== Directions ==
Repeat all entries word for word; skip images.

──────

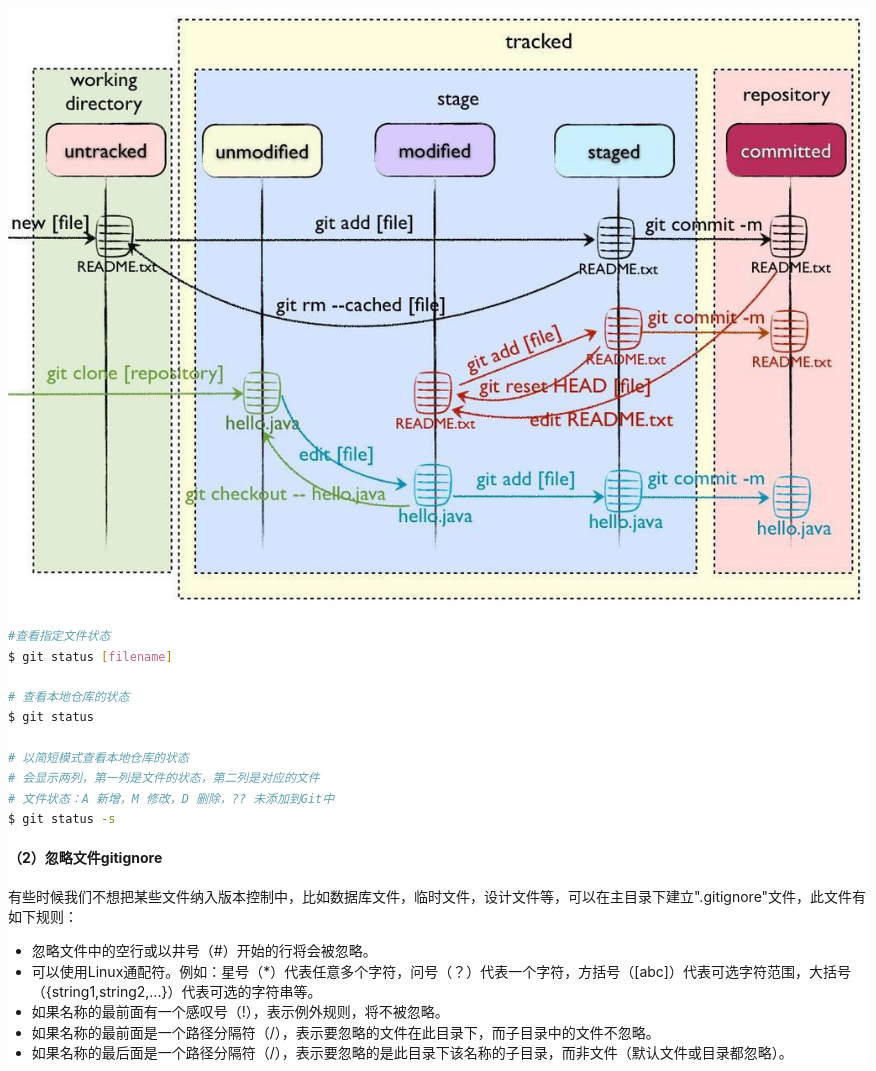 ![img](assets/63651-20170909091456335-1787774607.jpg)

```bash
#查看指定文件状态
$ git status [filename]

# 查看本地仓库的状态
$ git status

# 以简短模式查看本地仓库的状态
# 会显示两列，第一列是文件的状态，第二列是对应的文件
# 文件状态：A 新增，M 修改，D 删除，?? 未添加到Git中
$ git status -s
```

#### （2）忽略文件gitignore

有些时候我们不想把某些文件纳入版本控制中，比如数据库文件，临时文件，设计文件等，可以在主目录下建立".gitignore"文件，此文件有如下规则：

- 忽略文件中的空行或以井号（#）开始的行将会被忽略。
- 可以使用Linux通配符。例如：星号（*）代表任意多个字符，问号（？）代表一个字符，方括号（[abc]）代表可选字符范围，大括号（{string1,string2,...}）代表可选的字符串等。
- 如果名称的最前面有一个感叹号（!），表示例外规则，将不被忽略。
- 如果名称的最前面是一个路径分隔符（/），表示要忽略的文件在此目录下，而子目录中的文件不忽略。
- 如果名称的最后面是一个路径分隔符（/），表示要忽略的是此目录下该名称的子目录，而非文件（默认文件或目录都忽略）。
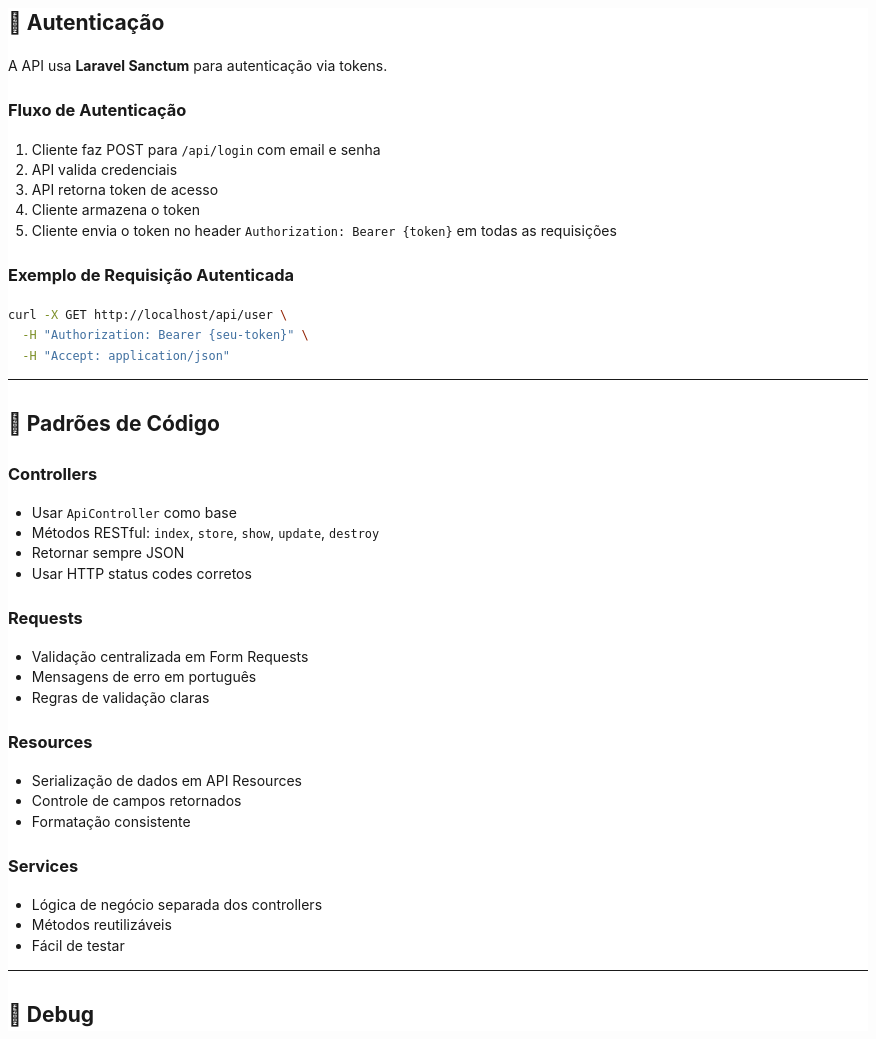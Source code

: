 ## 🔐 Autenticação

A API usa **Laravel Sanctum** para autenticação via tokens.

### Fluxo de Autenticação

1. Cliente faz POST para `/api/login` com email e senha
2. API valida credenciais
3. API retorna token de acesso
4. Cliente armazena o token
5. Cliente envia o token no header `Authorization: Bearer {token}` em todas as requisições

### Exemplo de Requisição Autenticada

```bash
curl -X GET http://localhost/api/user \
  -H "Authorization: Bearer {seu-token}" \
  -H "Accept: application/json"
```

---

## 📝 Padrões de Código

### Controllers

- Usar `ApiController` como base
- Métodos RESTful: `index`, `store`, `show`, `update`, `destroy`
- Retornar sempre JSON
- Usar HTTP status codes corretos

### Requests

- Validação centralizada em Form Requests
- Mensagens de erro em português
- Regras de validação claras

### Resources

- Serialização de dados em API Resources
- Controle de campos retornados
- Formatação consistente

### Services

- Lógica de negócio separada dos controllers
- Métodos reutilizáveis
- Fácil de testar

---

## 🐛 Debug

──────

== Response area ==
 ![img](assets/63651-20170909091456335-1787774607.jpg)

```bash
#查看指定文件状态
$ git status [filename]

# 查看本地仓库的状态
$ git status

# 以简短模式查看本地仓库的状态
# 会显示两列，第一列是文件的状态，第二列是对应的文件
# 文件状态：A 新增，M 修改，D 删除，?? 未添加到Git中
$ git status -s
```

#### （2）忽略文件gitignore

有些时候我们不想把某些文件纳入版本控制中，比如数据库文件，临时文件，设计文件等，可以在主目录下建立".gitignore"文件，此文件有如下规则：

- 忽略文件中的空行或以井号（#）开始的行将会被忽略。
- 可以使用Linux通配符。例如：星号（*）代表任意多个字符，问号（？）代表一个字符，方括号（[abc]）代表可选字符范围，大括号（{string1,string2,...}）代表可选的字符串等。
- 如果名称的最前面有一个感叹号（!），表示例外规则，将不被忽略。
- 如果名称的最前面是一个路径分隔符（/），表示要忽略的文件在此目录下，而子目录中的文件不忽略。
- 如果名称的最后面是一个路径分隔符（/），表示要忽略的是此目录下该名称的子目录，而非文件（默认文件或目录都忽略）。
Source code

: ## 🔐 Autenticação

A API usa **Laravel Sanctum** para autenticação via tokens.

### Fluxo de Autenticação

1. Cliente faz POST para `/api/login` com email e senha
2. API valida credenciais
3. API retorna token de acesso
4. Cliente armazena o token
5. Cliente envia o token no header `Authorization: Bearer {token}` em todas as requisições

### Exemplo de Requisição Autenticada

```bash
curl -X GET http://localhost/api/user \
  -H "Authorization: Bearer {seu-token}" \
  -H "Accept: application/json"
```

---

## 📝 Padrões de Código

### Controllers

- Usar `ApiController` como base
- Métodos RESTful: `index`, `store`, `show`, `update`, `destroy`
- Retornar sempre JSON
- Usar HTTP status codes corretos

### Requests

- Validação centralizada em Form Requests
- Mensagens de erro em português
- Regras de validação claras

### Resources

- Serialização de dados em API Resources
- Controle de campos retornados
- Formatação consistente

### Services

- Lógica de negócio separada dos controllers
- Métodos reutilizáveis
- Fácil de testar

---

## 🐛 Debug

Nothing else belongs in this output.